One Large Pop-Up, Please!

At least some things never change. Photo by Corina Rainer on Unsplash

I must confess: Movie-going is not one of my favorite pastimes.

I would much rather watch a movie at home, on my couch with my feet up, with a snuggly blanket and very cheap snacks, and not miss anything when I have to go pee, which I inevitably do.

I understand the attraction of the gigantic screen and super surround (uh, btw, it’s freaking TOO LOUD in theaters! wtf???), but the comfort is just not up to par. Going to the movies ranks low in enjoyment factor for me and I would not consider it an ideal date.

In addition, there’s the fact that for several years in a past relationship, I begrudgingly attended many, many movies NOT OF MY CHOOSING that bored me to tears. I fell asleep in the theater for a lot of them. When that relationship ended, I avoided the movies for a long time…because I could.

So last weekend, I somewhat reluctantly agreed to go see the latest Star Wars with the hubs. I only agreed because I hadn’t been to a theater in a couple of years, so I felt sufficiently detoxed from what could be a lackluster experience already.

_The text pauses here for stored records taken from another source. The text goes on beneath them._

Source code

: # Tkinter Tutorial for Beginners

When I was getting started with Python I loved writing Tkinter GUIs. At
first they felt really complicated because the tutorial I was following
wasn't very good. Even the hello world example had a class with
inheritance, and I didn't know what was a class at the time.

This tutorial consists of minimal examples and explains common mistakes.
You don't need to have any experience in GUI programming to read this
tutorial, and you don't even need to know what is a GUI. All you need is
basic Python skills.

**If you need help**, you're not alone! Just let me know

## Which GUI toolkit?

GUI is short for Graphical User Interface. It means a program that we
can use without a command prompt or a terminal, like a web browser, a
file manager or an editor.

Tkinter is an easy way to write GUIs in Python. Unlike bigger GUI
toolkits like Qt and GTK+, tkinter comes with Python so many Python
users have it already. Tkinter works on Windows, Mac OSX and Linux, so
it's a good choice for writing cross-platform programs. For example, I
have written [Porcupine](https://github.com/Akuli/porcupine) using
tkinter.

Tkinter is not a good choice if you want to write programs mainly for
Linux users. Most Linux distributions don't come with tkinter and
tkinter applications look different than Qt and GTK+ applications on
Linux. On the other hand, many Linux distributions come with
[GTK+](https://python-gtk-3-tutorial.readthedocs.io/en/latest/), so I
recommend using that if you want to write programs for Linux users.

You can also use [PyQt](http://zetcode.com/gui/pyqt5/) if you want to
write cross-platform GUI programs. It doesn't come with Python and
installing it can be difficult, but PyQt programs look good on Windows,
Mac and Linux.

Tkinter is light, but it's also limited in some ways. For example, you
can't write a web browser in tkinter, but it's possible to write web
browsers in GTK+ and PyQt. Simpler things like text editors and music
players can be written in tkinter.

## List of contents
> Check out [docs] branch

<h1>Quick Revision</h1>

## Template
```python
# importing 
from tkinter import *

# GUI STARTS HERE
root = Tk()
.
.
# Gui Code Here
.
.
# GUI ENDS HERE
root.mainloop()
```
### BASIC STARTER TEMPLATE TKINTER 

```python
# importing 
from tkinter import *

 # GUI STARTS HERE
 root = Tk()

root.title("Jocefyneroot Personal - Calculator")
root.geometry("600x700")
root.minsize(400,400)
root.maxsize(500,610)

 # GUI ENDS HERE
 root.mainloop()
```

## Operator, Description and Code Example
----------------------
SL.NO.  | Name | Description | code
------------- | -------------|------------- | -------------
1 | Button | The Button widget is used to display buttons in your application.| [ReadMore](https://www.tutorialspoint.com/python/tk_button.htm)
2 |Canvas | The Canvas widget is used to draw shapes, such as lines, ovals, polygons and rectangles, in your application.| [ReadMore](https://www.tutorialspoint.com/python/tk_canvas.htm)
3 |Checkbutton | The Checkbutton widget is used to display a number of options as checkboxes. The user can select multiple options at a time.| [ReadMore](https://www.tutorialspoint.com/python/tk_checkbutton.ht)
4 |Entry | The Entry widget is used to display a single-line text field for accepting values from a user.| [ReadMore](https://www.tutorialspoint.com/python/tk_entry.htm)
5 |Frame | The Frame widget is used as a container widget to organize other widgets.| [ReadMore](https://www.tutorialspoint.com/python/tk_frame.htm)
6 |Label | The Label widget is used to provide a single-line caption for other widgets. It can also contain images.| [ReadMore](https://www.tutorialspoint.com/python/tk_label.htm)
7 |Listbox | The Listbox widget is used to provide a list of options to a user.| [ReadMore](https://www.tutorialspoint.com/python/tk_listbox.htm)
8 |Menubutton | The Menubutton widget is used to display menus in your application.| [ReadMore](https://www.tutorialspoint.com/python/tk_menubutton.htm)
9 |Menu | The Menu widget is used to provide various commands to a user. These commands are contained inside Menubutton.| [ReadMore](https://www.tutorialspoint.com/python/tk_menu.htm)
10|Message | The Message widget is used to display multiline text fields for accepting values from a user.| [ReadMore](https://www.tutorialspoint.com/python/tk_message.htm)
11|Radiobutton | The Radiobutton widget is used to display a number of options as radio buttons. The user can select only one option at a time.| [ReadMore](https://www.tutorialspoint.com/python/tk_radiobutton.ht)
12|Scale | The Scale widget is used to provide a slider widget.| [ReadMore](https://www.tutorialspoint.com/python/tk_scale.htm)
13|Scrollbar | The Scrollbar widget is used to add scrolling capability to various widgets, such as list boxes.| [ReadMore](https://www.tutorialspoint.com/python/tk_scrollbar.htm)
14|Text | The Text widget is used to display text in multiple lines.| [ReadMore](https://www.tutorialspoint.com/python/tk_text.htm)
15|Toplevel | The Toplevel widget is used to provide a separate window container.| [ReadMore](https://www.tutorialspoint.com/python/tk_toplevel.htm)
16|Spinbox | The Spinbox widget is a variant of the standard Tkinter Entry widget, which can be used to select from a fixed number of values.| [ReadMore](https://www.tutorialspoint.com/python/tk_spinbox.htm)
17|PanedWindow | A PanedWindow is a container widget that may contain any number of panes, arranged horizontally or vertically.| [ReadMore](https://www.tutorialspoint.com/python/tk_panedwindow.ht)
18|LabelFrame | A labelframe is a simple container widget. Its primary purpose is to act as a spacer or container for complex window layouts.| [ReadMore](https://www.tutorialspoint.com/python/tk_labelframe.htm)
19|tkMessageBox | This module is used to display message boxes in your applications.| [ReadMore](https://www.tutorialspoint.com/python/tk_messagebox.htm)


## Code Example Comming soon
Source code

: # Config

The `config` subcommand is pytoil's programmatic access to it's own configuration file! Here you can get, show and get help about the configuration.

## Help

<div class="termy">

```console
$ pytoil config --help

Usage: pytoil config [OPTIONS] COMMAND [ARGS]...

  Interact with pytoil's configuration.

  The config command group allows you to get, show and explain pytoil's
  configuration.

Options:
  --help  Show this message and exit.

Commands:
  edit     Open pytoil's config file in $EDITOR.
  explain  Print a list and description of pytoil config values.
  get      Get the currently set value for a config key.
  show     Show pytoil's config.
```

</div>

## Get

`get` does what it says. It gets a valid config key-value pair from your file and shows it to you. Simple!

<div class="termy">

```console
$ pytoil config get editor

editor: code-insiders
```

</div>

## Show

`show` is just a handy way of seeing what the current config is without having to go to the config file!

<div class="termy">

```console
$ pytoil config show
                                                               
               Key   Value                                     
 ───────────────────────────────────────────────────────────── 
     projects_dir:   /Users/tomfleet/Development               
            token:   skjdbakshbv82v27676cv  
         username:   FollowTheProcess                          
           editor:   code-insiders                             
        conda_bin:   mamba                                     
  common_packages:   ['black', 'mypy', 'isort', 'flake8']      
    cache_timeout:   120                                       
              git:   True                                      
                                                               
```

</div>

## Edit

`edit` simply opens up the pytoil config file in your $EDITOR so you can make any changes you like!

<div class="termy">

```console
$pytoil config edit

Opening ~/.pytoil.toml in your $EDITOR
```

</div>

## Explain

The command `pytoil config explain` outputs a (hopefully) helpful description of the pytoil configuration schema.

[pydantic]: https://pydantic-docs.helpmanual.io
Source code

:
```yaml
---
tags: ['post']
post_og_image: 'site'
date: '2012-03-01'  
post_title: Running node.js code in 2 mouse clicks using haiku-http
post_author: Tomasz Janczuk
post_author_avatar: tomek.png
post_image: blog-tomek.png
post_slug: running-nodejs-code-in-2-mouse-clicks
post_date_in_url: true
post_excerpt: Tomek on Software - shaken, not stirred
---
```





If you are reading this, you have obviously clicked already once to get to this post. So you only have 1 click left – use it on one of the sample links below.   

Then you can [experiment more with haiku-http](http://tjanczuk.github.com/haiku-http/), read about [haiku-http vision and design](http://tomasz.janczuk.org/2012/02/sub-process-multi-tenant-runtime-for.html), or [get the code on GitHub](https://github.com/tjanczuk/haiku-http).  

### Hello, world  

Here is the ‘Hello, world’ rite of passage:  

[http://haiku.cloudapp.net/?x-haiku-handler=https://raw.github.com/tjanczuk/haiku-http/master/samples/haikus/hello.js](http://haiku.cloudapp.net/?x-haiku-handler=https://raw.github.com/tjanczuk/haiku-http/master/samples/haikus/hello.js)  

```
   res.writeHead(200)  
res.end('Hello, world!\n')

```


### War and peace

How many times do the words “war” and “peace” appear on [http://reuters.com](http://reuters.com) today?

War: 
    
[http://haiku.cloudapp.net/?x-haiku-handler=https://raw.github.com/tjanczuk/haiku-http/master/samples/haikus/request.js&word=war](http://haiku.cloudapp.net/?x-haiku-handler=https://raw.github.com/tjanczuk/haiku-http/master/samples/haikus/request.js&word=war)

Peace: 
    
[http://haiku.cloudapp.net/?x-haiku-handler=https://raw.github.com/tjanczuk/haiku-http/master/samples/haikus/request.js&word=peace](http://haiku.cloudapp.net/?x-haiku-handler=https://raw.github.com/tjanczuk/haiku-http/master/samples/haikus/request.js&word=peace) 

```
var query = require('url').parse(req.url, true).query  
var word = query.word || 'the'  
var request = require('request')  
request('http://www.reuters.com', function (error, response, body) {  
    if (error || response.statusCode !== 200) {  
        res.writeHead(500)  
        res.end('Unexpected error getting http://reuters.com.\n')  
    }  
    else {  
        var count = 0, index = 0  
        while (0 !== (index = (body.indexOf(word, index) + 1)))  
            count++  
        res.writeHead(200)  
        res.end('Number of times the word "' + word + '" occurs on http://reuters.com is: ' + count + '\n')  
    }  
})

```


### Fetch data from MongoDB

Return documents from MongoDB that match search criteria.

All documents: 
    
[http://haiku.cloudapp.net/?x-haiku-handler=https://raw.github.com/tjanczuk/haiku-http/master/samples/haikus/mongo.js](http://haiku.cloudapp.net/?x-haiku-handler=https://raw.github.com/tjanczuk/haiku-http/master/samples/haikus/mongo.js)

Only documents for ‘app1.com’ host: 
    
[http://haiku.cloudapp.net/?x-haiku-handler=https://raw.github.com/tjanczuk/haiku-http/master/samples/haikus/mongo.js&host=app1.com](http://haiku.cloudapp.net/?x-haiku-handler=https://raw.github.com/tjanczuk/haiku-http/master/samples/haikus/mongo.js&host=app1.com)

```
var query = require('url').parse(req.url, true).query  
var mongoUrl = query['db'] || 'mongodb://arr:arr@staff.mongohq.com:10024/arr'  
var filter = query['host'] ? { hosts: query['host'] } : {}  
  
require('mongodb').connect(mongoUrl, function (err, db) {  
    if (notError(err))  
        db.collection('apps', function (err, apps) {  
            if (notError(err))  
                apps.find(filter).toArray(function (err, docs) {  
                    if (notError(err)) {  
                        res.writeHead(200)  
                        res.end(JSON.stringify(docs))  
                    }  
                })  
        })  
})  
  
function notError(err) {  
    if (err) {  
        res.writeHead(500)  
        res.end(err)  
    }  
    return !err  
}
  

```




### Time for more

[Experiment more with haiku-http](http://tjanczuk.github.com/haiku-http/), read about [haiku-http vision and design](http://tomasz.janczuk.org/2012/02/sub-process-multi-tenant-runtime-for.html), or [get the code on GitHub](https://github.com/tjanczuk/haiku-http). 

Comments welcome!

If it was really disappointing, I could probably handle it and not lose my shit about it.

I also agreed because when hubs goes to the movies, he likes to go all out with IMAX 3D, which appeals to my sense of adventure (Star Wars did not disappoint in this regard) and luxury. I knew we’d splurge on candy, soda, and popcorn, too (which appeals to my ridiculous appetite).

So a few minutes before it started, I got up to go get the $nack$.

I was standing at the counter gazing at the menu WHEN THE ENTIRE MENU CHANGED TO A COMMERCIAL RIGHT BEFORE MY VERY EYES.

It’s a good thing I had been studying it for a minute and knew exactly what I wanted because as I recited my order, the commercial was still playing behind the counter and there was no printout of the menu ANYWHERE. It lasted a long time by snack counter standards.

This may be old news if you go to the movie theater on the regular, but I was SHOCKED and APPALLED. Walking back to my seat with $$nack$$ in hand, I contemplated if I should feel as violated as I felt.

I’m the type of person who actively avoids being advertised to. I mute commercials and scowl at billboards. I would probably never use my computer if it weren’t for Adblock (services that require me to disable it—I BESEECH THEE TO STAND DOWN.)  If I’m in a restaurant that plays Pandora with commercials, I make a mental note to never eat there again.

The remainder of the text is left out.